YOUR INSTRUCTIONS. Once you reach the line containing "brew install fftw" in the data below, restate each line word for word up to and including the one containing "cmake -DCMAKE_C_COMPILER=/usr/local/bin/mpicc \".

Pictures paired with source code.
***

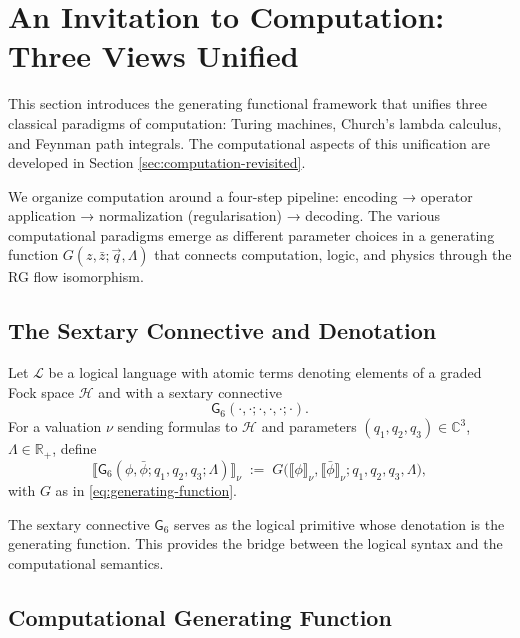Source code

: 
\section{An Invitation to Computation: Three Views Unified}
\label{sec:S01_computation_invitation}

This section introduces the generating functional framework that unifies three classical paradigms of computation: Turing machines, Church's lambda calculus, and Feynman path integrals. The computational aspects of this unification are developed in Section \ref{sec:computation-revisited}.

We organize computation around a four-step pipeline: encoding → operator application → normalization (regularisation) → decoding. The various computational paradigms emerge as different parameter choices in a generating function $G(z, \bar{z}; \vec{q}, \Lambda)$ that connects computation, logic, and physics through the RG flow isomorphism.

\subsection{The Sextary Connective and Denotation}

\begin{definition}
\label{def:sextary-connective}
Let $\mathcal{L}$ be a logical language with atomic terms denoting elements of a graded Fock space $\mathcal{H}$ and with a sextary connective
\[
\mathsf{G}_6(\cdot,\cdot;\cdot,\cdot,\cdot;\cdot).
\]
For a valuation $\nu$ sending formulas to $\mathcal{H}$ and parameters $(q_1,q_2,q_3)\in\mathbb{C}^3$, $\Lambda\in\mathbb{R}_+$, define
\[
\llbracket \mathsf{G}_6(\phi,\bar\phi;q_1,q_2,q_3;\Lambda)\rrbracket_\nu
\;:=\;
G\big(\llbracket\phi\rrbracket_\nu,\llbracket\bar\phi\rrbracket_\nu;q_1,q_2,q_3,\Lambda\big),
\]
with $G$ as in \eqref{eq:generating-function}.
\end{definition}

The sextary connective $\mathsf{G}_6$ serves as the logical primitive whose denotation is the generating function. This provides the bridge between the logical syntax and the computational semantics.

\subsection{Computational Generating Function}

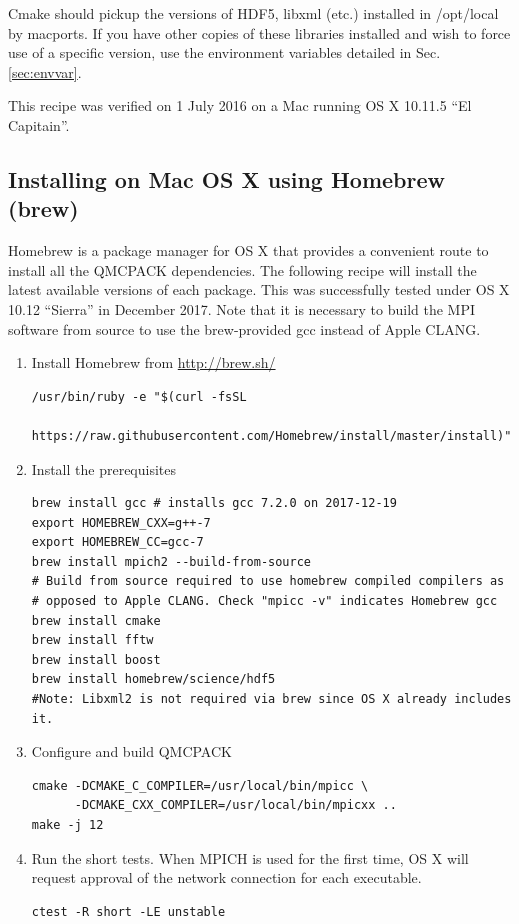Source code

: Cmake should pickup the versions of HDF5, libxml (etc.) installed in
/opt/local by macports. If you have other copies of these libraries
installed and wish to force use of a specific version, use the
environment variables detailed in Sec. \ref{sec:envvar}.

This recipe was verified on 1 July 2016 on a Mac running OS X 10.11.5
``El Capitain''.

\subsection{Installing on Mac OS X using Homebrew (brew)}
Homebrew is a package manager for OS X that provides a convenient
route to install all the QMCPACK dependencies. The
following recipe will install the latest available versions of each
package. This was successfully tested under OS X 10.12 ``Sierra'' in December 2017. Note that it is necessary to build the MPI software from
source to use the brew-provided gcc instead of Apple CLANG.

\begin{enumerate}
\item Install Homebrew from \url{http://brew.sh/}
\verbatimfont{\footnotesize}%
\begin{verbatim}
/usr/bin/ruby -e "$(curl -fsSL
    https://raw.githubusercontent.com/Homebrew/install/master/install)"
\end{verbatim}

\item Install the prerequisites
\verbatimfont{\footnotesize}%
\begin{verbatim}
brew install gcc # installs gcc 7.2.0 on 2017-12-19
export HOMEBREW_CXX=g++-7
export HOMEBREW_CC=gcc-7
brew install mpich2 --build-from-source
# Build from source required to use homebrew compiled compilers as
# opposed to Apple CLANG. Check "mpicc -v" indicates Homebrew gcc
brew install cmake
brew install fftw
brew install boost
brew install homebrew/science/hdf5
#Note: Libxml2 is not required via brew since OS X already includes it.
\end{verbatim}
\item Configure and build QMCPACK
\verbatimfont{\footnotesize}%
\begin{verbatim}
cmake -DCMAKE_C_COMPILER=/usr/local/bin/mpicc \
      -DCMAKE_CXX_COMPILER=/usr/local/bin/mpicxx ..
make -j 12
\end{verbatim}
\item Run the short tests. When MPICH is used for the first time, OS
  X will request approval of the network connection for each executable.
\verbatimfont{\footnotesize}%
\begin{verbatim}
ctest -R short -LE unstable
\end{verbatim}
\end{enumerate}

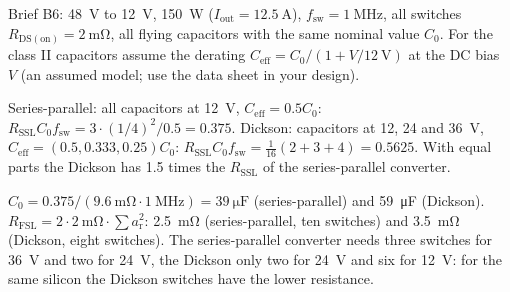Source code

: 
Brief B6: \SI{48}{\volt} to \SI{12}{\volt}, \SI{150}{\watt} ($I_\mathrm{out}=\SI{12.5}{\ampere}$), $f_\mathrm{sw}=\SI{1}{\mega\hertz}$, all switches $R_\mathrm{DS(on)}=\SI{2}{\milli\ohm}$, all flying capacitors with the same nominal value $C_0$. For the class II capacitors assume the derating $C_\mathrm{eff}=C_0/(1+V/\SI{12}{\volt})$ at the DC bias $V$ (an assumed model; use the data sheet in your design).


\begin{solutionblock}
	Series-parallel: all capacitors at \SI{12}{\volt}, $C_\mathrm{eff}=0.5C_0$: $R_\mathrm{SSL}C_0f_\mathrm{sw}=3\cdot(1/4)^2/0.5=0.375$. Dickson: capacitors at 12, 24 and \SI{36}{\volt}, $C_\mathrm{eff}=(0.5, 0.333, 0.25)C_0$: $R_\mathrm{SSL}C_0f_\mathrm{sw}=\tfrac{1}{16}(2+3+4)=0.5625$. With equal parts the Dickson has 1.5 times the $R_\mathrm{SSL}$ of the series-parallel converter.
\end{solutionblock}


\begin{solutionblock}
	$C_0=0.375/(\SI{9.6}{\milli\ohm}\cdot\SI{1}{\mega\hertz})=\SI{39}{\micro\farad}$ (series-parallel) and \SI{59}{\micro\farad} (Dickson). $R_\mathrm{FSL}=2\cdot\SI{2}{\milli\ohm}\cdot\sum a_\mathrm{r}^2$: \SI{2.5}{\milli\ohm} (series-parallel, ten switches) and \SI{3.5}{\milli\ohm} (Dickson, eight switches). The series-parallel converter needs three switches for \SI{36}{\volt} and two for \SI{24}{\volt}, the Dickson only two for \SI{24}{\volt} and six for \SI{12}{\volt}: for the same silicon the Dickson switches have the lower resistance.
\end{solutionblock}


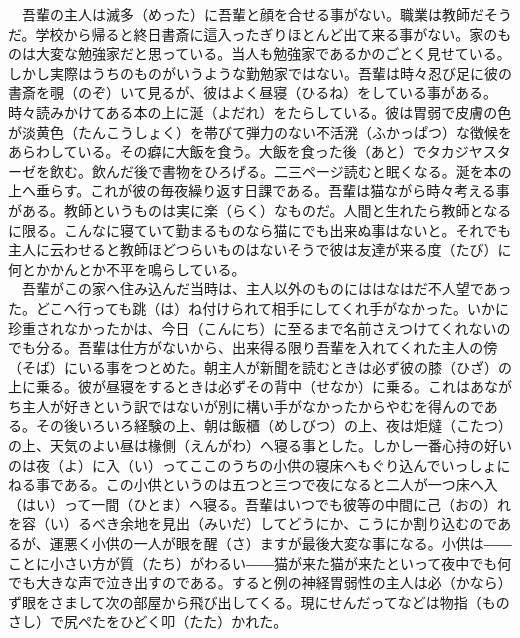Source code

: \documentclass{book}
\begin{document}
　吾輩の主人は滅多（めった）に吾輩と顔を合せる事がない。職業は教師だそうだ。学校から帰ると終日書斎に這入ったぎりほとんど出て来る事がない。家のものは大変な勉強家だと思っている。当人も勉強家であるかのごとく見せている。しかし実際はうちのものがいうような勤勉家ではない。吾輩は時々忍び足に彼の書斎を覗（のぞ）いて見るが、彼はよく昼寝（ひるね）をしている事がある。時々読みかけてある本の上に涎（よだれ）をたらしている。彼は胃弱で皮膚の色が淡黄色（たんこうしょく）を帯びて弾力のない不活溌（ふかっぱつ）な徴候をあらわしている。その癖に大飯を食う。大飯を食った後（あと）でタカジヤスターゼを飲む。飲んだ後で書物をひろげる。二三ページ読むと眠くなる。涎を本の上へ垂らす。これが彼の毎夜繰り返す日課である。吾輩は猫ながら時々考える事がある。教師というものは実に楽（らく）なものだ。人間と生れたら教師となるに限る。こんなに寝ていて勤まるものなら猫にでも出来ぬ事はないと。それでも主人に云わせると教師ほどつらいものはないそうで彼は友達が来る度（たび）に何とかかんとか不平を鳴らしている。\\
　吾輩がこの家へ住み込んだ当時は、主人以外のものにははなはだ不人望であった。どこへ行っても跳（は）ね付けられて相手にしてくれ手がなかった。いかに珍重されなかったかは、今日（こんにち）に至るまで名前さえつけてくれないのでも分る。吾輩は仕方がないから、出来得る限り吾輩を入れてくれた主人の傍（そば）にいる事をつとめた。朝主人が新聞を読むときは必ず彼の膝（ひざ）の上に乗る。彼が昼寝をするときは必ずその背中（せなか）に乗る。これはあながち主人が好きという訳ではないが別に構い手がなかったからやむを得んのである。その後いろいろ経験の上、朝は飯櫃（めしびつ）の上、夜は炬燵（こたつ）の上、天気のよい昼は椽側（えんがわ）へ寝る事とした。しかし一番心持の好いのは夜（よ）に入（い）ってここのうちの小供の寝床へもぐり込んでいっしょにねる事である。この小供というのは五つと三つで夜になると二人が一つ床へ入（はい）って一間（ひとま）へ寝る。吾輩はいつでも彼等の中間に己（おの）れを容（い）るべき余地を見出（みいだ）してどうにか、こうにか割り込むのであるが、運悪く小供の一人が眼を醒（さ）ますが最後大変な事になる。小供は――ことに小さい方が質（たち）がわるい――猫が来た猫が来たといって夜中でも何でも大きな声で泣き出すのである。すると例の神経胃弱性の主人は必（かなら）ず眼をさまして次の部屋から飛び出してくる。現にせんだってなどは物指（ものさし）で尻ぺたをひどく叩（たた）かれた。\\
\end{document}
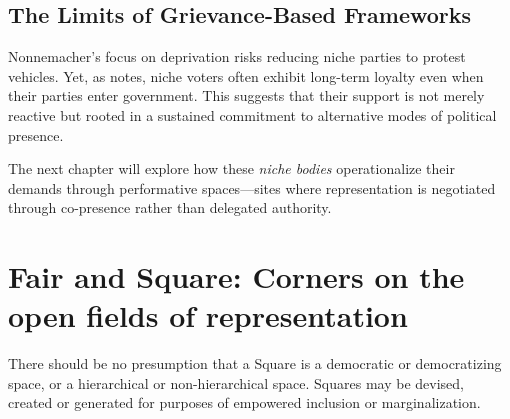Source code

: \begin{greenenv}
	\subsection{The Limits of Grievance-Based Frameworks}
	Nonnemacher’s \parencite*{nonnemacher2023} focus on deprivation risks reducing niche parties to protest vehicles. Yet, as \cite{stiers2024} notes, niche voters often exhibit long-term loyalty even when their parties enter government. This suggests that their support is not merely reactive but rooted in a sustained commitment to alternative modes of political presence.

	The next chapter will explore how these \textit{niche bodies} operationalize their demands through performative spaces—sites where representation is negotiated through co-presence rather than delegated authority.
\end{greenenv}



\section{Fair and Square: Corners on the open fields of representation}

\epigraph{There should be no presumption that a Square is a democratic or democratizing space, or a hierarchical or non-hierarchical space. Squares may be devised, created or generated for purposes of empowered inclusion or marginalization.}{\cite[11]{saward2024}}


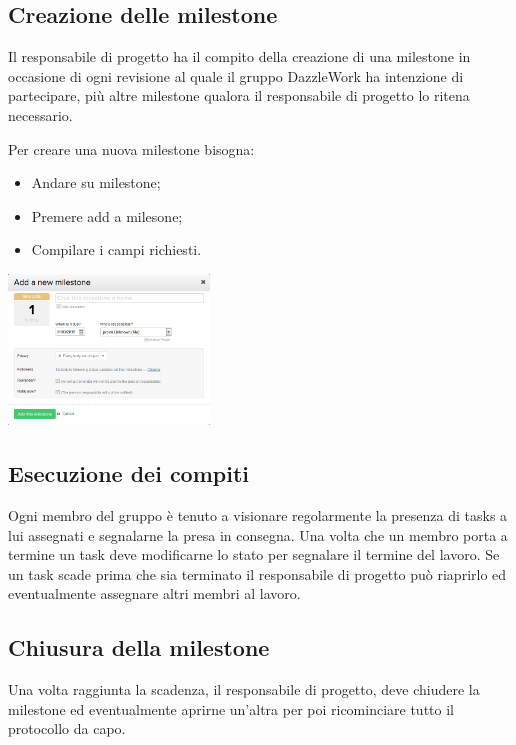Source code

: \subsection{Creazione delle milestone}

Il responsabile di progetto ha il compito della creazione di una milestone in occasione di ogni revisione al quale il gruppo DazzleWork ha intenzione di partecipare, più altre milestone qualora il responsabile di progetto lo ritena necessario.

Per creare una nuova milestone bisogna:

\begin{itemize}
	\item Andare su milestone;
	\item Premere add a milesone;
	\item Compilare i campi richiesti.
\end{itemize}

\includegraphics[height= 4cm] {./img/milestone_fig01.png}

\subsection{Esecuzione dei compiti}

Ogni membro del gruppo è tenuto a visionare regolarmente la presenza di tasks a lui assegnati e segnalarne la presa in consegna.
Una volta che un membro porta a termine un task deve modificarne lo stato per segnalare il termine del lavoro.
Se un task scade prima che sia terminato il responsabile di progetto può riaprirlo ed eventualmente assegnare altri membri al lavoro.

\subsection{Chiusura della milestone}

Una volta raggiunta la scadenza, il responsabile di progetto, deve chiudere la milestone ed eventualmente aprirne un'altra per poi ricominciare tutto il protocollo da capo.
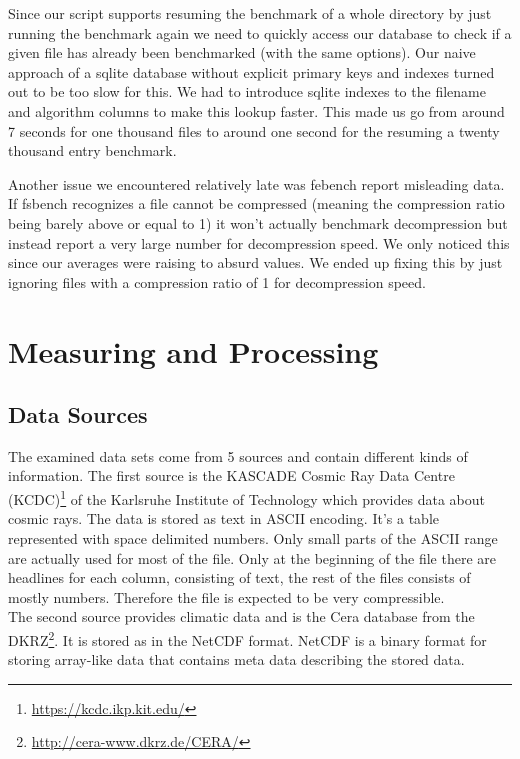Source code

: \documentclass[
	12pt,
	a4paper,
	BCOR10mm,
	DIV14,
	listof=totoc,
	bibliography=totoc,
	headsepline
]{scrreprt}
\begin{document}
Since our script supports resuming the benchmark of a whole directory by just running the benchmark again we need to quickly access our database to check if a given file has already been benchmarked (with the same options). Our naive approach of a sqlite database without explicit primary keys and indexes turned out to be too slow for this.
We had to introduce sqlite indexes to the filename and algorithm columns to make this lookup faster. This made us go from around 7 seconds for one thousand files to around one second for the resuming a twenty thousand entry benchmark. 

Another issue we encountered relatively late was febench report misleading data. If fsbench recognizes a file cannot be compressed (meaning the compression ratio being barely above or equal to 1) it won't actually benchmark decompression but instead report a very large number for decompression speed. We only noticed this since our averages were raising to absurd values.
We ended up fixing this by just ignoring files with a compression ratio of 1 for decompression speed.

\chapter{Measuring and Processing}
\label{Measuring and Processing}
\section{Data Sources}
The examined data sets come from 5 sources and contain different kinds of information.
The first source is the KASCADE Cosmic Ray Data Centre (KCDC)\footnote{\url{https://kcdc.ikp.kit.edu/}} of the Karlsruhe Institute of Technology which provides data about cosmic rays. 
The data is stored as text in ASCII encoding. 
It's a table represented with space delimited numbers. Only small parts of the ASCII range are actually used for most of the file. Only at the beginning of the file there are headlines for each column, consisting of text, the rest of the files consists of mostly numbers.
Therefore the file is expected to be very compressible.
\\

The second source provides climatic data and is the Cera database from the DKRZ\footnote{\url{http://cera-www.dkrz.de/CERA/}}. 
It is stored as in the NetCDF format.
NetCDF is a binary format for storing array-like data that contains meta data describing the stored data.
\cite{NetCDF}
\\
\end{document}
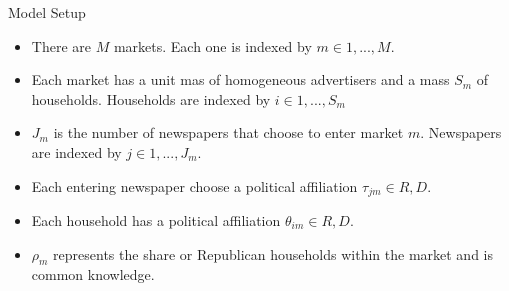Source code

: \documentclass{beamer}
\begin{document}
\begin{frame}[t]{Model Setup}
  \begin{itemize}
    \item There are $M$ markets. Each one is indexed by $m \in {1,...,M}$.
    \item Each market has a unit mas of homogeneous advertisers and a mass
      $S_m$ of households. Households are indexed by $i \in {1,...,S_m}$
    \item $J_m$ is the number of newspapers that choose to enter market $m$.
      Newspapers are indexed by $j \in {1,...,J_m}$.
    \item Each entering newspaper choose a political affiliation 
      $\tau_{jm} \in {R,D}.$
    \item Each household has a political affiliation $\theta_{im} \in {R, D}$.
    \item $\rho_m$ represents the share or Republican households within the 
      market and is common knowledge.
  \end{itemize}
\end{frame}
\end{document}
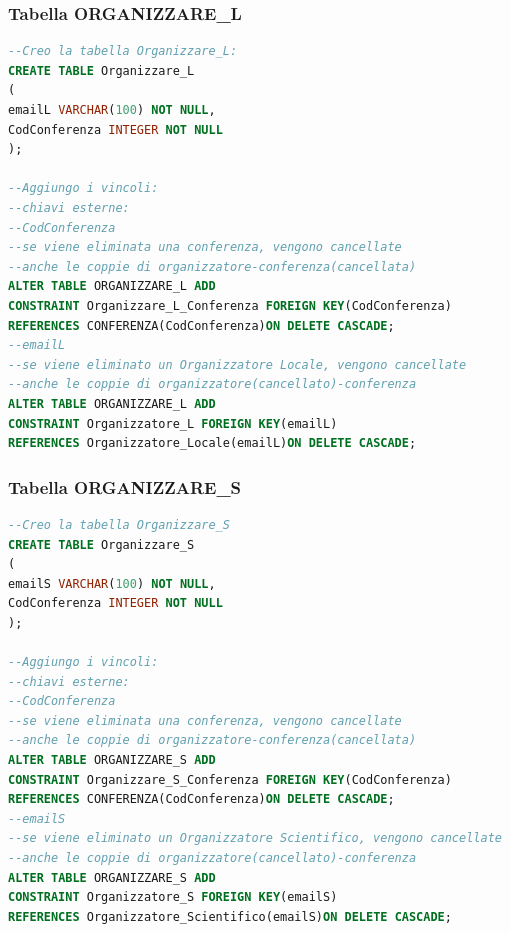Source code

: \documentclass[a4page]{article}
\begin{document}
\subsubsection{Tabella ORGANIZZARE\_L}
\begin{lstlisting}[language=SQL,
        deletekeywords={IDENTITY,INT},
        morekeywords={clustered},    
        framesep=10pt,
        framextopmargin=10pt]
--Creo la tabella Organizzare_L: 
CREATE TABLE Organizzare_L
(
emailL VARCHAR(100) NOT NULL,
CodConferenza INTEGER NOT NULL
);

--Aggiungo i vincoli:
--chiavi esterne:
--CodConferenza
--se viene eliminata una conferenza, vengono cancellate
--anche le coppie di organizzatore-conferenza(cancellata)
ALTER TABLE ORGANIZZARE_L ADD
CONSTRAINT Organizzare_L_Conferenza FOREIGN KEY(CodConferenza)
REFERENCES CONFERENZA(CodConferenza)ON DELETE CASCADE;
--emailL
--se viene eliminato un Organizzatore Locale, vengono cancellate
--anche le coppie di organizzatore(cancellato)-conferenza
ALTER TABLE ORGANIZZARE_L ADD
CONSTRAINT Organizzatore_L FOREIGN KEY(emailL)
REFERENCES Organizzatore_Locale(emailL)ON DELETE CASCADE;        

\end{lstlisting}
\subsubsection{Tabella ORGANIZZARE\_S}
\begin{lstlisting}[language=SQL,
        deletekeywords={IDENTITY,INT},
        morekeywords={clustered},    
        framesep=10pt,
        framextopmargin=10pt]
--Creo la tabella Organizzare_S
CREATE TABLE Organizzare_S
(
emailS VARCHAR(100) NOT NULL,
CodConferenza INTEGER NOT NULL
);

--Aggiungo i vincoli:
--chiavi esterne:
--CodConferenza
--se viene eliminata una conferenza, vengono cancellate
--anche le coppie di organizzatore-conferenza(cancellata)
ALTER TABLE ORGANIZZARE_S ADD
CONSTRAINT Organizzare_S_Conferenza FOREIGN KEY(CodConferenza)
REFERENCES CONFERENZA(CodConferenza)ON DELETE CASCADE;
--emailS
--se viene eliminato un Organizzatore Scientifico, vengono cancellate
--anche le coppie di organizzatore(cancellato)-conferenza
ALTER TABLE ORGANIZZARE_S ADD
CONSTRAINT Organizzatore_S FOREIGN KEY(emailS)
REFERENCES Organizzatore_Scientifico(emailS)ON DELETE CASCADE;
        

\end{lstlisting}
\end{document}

***

OUTPUT FOR THIS EXERCISE.
brew install fftw
brew install boost
brew install homebrew/science/hdf5
#Note: Libxml2 is not required via brew since OS X already includes it.
\end{verbatim}
\item Configure and build QMCPACK
\verbatimfont{\footnotesize}%
\begin{verbatim}
cmake -DCMAKE_C_COMPILER=/usr/local/bin/mpicc \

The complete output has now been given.